> WORK TO BE COMPLETED
At the line containing "violations to server", begin repeating lines exactly, and stop only after the final line of the records below.
-*-
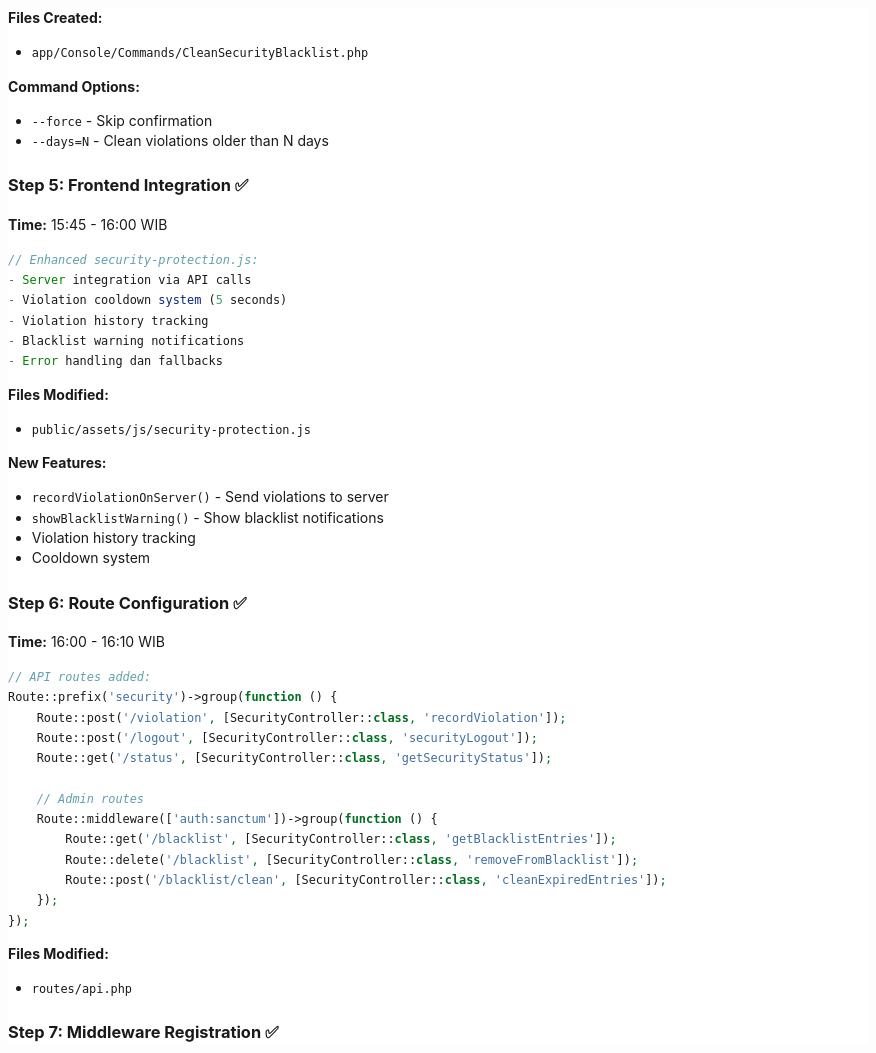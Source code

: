 **Files Created:**

-   `app/Console/Commands/CleanSecurityBlacklist.php`

**Command Options:**

-   `--force` - Skip confirmation
-   `--days=N` - Clean violations older than N days

### Step 5: Frontend Integration ✅

**Time:** 15:45 - 16:00 WIB

```javascript
// Enhanced security-protection.js:
- Server integration via API calls
- Violation cooldown system (5 seconds)
- Violation history tracking
- Blacklist warning notifications
- Error handling dan fallbacks
```

**Files Modified:**

-   `public/assets/js/security-protection.js`

**New Features:**

-   `recordViolationOnServer()` - Send violations to server
-   `showBlacklistWarning()` - Show blacklist notifications
-   Violation history tracking
-   Cooldown system

### Step 6: Route Configuration ✅

**Time:** 16:00 - 16:10 WIB

```php
// API routes added:
Route::prefix('security')->group(function () {
    Route::post('/violation', [SecurityController::class, 'recordViolation']);
    Route::post('/logout', [SecurityController::class, 'securityLogout']);
    Route::get('/status', [SecurityController::class, 'getSecurityStatus']);

    // Admin routes
    Route::middleware(['auth:sanctum'])->group(function () {
        Route::get('/blacklist', [SecurityController::class, 'getBlacklistEntries']);
        Route::delete('/blacklist', [SecurityController::class, 'removeFromBlacklist']);
        Route::post('/blacklist/clean', [SecurityController::class, 'cleanExpiredEntries']);
    });
});
```

**Files Modified:**

-   `routes/api.php`

### Step 7: Middleware Registration ✅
-*-
> WRITTEN SOLUTION
-   `recordViolationOnServer()` - Send violations to server
-   `showBlacklistWarning()` - Show blacklist notifications
-   Violation history tracking
-   Cooldown system

### Step 6: Route Configuration ✅

**Time:** 16:00 - 16:10 WIB

```php
// API routes added:
Route::prefix('security')->group(function () {
    Route::post('/violation', [SecurityController::class, 'recordViolation']);
    Route::post('/logout', [SecurityController::class, 'securityLogout']);
    Route::get('/status', [SecurityController::class, 'getSecurityStatus']);

    // Admin routes
    Route::middleware(['auth:sanctum'])->group(function () {
        Route::get('/blacklist', [SecurityController::class, 'getBlacklistEntries']);
        Route::delete('/blacklist', [SecurityController::class, 'removeFromBlacklist']);
        Route::post('/blacklist/clean', [SecurityController::class, 'cleanExpiredEntries']);
    });
});
```

**Files Modified:**

-   `routes/api.php`

### Step 7: Middleware Registration ✅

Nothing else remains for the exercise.